What to do> Only the lines from the start of the data through the line containing "你就能拿下这个，金牛做的女生" should be written out, exactly as they are, with both ends included and the pictures left out.

━━━━━━━━━━━━━━━━

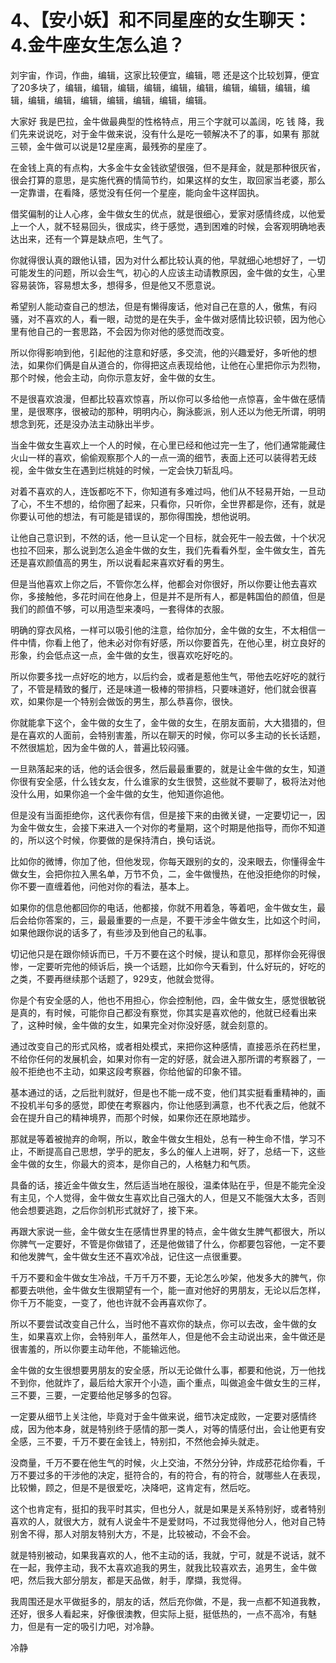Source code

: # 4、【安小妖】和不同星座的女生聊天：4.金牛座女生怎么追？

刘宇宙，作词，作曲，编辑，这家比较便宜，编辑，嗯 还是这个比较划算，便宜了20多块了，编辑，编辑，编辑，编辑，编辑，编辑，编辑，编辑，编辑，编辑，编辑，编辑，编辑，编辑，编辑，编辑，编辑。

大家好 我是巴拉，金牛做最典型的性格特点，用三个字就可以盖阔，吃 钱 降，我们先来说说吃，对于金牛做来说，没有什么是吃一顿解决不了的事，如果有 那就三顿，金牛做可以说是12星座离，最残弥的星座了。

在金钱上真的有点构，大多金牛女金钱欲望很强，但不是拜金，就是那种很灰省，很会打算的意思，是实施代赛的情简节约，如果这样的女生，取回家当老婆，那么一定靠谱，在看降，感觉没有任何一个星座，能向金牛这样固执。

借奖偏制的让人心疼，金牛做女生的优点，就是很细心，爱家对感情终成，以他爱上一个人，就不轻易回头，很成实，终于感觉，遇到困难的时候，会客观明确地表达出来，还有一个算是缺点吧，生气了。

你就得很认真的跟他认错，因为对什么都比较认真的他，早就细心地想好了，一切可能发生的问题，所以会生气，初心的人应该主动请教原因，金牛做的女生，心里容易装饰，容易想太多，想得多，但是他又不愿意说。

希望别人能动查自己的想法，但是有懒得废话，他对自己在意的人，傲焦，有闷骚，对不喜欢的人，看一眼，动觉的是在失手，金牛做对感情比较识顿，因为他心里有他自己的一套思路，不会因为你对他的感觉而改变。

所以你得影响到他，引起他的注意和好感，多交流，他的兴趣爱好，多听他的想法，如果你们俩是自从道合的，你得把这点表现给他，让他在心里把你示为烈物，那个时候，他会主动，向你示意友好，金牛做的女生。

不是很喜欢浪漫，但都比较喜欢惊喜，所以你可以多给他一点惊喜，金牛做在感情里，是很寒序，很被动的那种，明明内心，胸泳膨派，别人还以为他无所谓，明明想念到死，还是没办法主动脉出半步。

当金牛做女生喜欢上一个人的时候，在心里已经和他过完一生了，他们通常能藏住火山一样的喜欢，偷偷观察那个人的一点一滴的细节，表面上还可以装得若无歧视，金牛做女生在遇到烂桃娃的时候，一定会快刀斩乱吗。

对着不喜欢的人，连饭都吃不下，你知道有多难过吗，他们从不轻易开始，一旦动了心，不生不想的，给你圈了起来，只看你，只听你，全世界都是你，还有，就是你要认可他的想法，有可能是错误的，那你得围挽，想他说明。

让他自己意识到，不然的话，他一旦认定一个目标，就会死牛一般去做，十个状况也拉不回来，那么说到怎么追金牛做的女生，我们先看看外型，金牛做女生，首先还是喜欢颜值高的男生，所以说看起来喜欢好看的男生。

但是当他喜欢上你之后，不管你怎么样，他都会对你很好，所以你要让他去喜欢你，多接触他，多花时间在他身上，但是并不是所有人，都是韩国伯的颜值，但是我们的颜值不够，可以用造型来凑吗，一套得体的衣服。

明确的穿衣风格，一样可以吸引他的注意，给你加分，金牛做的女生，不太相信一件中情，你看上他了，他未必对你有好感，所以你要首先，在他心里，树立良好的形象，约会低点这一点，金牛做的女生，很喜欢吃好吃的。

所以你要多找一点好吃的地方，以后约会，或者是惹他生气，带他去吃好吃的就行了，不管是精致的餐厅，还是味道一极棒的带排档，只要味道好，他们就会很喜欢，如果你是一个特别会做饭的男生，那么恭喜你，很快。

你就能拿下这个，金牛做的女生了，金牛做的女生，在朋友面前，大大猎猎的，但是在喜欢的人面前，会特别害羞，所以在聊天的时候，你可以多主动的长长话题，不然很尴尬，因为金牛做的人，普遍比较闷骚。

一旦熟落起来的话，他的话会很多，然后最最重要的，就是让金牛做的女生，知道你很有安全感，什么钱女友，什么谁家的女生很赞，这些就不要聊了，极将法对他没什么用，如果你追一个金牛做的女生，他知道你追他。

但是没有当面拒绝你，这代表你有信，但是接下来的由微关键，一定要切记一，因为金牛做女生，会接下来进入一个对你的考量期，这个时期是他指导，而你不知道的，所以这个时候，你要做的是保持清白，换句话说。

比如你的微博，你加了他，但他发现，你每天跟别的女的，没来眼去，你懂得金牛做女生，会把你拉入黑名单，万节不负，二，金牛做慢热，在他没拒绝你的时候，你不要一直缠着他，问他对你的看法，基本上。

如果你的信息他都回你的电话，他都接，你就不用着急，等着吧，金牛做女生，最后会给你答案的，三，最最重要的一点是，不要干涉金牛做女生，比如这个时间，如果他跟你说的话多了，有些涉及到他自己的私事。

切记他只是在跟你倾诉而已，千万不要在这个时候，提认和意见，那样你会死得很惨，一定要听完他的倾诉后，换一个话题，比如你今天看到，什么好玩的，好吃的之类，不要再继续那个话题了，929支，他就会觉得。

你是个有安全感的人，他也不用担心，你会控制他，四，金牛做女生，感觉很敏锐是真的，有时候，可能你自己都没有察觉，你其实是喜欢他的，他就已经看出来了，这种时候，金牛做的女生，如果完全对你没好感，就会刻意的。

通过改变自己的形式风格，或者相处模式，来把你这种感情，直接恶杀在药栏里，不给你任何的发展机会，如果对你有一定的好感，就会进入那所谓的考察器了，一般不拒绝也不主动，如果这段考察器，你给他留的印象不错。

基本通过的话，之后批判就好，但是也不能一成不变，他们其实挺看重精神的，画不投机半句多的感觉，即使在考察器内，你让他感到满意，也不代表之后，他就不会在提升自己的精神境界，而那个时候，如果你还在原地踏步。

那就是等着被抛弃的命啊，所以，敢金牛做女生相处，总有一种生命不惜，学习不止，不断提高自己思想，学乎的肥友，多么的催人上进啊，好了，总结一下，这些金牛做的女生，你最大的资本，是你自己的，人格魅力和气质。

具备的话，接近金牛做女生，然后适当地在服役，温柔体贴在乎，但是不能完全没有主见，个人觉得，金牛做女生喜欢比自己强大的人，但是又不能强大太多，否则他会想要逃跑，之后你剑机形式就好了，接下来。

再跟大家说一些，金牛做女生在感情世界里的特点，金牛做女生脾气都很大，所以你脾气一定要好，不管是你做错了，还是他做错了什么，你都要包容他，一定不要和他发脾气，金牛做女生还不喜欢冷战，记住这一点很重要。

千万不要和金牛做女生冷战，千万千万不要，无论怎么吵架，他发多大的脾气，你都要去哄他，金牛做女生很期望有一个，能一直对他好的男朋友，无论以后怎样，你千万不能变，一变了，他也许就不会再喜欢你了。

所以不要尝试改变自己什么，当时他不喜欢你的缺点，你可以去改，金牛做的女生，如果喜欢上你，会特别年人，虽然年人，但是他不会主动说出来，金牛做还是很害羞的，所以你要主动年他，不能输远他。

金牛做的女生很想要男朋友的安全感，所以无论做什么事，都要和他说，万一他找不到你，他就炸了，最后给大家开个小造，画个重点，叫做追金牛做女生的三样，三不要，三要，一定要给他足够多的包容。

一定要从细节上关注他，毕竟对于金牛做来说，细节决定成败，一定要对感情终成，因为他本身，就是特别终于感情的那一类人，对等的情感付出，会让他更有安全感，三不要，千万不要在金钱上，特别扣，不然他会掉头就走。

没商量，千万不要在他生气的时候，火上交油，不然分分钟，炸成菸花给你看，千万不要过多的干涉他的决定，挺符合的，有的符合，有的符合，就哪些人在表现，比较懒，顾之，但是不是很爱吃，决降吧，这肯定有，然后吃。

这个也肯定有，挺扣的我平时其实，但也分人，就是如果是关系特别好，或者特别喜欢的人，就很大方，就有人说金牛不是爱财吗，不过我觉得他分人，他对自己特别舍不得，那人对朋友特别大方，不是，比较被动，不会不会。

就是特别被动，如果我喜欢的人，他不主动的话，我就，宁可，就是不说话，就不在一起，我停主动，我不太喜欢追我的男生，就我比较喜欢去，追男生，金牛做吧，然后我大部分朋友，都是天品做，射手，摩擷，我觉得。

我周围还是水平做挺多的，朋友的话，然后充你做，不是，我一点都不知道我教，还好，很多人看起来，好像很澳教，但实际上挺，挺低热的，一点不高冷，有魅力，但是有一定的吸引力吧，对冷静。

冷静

━━━━━━━━━━━━━━━━

Answer box>
Source code

: # 4、【安小妖】和不同星座的女生聊天：4.金牛座女生怎么追？

刘宇宙，作词，作曲，编辑，这家比较便宜，编辑，嗯 还是这个比较划算，便宜了20多块了，编辑，编辑，编辑，编辑，编辑，编辑，编辑，编辑，编辑，编辑，编辑，编辑，编辑，编辑，编辑，编辑，编辑。

大家好 我是巴拉，金牛做最典型的性格特点，用三个字就可以盖阔，吃 钱 降，我们先来说说吃，对于金牛做来说，没有什么是吃一顿解决不了的事，如果有 那就三顿，金牛做可以说是12星座离，最残弥的星座了。

在金钱上真的有点构，大多金牛女金钱欲望很强，但不是拜金，就是那种很灰省，很会打算的意思，是实施代赛的情简节约，如果这样的女生，取回家当老婆，那么一定靠谱，在看降，感觉没有任何一个星座，能向金牛这样固执。

借奖偏制的让人心疼，金牛做女生的优点，就是很细心，爱家对感情终成，以他爱上一个人，就不轻易回头，很成实，终于感觉，遇到困难的时候，会客观明确地表达出来，还有一个算是缺点吧，生气了。

你就得很认真的跟他认错，因为对什么都比较认真的他，早就细心地想好了，一切可能发生的问题，所以会生气，初心的人应该主动请教原因，金牛做的女生，心里容易装饰，容易想太多，想得多，但是他又不愿意说。

希望别人能动查自己的想法，但是有懒得废话，他对自己在意的人，傲焦，有闷骚，对不喜欢的人，看一眼，动觉的是在失手，金牛做对感情比较识顿，因为他心里有他自己的一套思路，不会因为你对他的感觉而改变。

所以你得影响到他，引起他的注意和好感，多交流，他的兴趣爱好，多听他的想法，如果你们俩是自从道合的，你得把这点表现给他，让他在心里把你示为烈物，那个时候，他会主动，向你示意友好，金牛做的女生。

不是很喜欢浪漫，但都比较喜欢惊喜，所以你可以多给他一点惊喜，金牛做在感情里，是很寒序，很被动的那种，明明内心，胸泳膨派，别人还以为他无所谓，明明想念到死，还是没办法主动脉出半步。

当金牛做女生喜欢上一个人的时候，在心里已经和他过完一生了，他们通常能藏住火山一样的喜欢，偷偷观察那个人的一点一滴的细节，表面上还可以装得若无歧视，金牛做女生在遇到烂桃娃的时候，一定会快刀斩乱吗。

对着不喜欢的人，连饭都吃不下，你知道有多难过吗，他们从不轻易开始，一旦动了心，不生不想的，给你圈了起来，只看你，只听你，全世界都是你，还有，就是你要认可他的想法，有可能是错误的，那你得围挽，想他说明。

让他自己意识到，不然的话，他一旦认定一个目标，就会死牛一般去做，十个状况也拉不回来，那么说到怎么追金牛做的女生，我们先看看外型，金牛做女生，首先还是喜欢颜值高的男生，所以说看起来喜欢好看的男生。

但是当他喜欢上你之后，不管你怎么样，他都会对你很好，所以你要让他去喜欢你，多接触他，多花时间在他身上，但是并不是所有人，都是韩国伯的颜值，但是我们的颜值不够，可以用造型来凑吗，一套得体的衣服。

明确的穿衣风格，一样可以吸引他的注意，给你加分，金牛做的女生，不太相信一件中情，你看上他了，他未必对你有好感，所以你要首先，在他心里，树立良好的形象，约会低点这一点，金牛做的女生，很喜欢吃好吃的。

所以你要多找一点好吃的地方，以后约会，或者是惹他生气，带他去吃好吃的就行了，不管是精致的餐厅，还是味道一极棒的带排档，只要味道好，他们就会很喜欢，如果你是一个特别会做饭的男生，那么恭喜你，很快。

你就能拿下这个，金牛做的女生了，金牛做的女生，在朋友面前，大大猎猎的，但是在喜欢的人面前，会特别害羞，所以在聊天的时候，你可以多主动的长长话题，不然很尴尬，因为金牛做的人，普遍比较闷骚。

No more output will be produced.